Of course, this ignores metrics of quality of data, however it can be
treated as a dollar average per minute. Some minutes of science may be
of immensely greater value in the final analysis than others. 

For example, with Cassini, large amounts of time spent in orbit,
nowhere near any rings or moons, may be worth little beyond
magnetospheric data and meteorological observation of the Saturnian
atmosphere.

It is obvious that every minute Huygens spent in descent and on the
surface was of immense value simply due to the scarcity of time
available, and the total lack of any competetive missions to that
location in the forseable future. Ergo, high demand, low supply (and
thus having nothing to do with any labor theory of value). In that
respect, the data gathered may be worth almost two and a half million
bucks a minute. How many megabytes of data the probe can collect per
minute (and store for transmission) would determine a better metric of
how many dollars per byte of data.

The question, though, is, is the average minute of science time on
Titan worth two thousand times more than the average minute spent in
Saturn orbit?
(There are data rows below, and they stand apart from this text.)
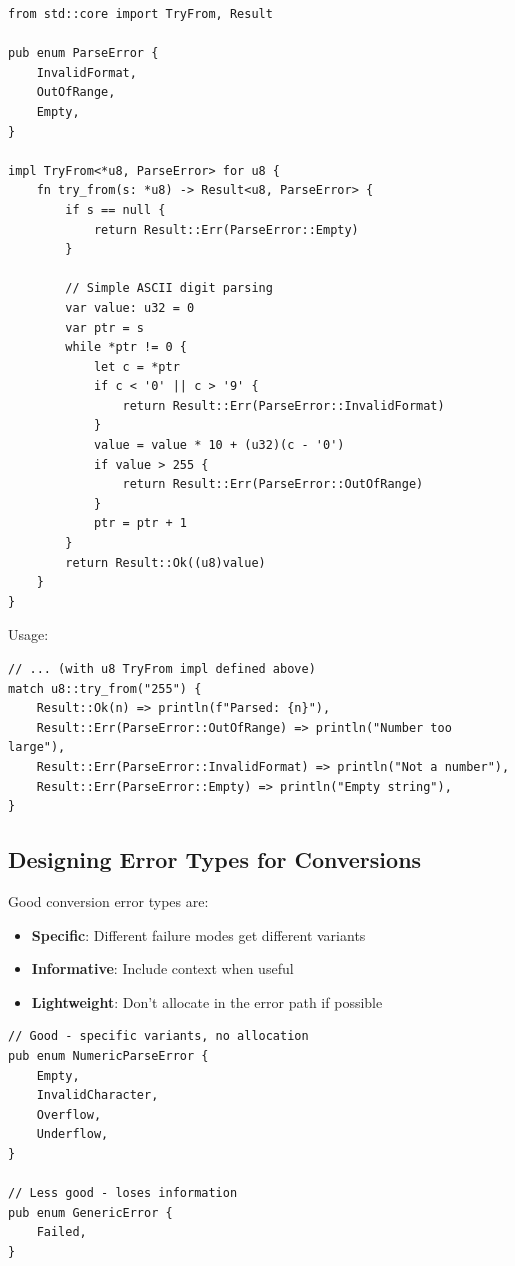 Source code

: \begin{lstlisting}
from std::core import TryFrom, Result

pub enum ParseError {
    InvalidFormat,
    OutOfRange,
    Empty,
}

impl TryFrom<*u8, ParseError> for u8 {
    fn try_from(s: *u8) -> Result<u8, ParseError> {
        if s == null {
            return Result::Err(ParseError::Empty)
        }

        // Simple ASCII digit parsing
        var value: u32 = 0
        var ptr = s
        while *ptr != 0 {
            let c = *ptr
            if c < '0' || c > '9' {
                return Result::Err(ParseError::InvalidFormat)
            }
            value = value * 10 + (u32)(c - '0')
            if value > 255 {
                return Result::Err(ParseError::OutOfRange)
            }
            ptr = ptr + 1
        }
        return Result::Ok((u8)value)
    }
}
\end{lstlisting}

Usage:

\begin{lstlisting}
// ... (with u8 TryFrom impl defined above)
match u8::try_from("255") {
    Result::Ok(n) => println(f"Parsed: {n}"),
    Result::Err(ParseError::OutOfRange) => println("Number too large"),
    Result::Err(ParseError::InvalidFormat) => println("Not a number"),
    Result::Err(ParseError::Empty) => println("Empty string"),
}
\end{lstlisting}

\subsection{Designing Error Types for Conversions}

Good conversion error types are:
\begin{itemize}
    \item \textbf{Specific}: Different failure modes get different variants
    \item \textbf{Informative}: Include context when useful
    \item \textbf{Lightweight}: Don't allocate in the error path if possible
\end{itemize}

\begin{lstlisting}
// Good - specific variants, no allocation
pub enum NumericParseError {
    Empty,
    InvalidCharacter,
    Overflow,
    Underflow,
}

// Less good - loses information
pub enum GenericError {
    Failed,
}
\end{lstlisting}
Or four thousand times more than the average minute spent
on Mars by a Rover?

I would posit that an argument can be made that data about Mars is of
greater importance to humanity at this point in time than data about
Titan, because Mars is closer and has far greater potential for
terraforming. From this point of view, the Mars Rovers are a far more
profitable investment than the Huygens probe. However, if it can be
shown that data from Titan gives scientists a better idea of how
greenhouse effects work, how planetary chemistry create them, etc, then
that data may be worth something to the Mars effort.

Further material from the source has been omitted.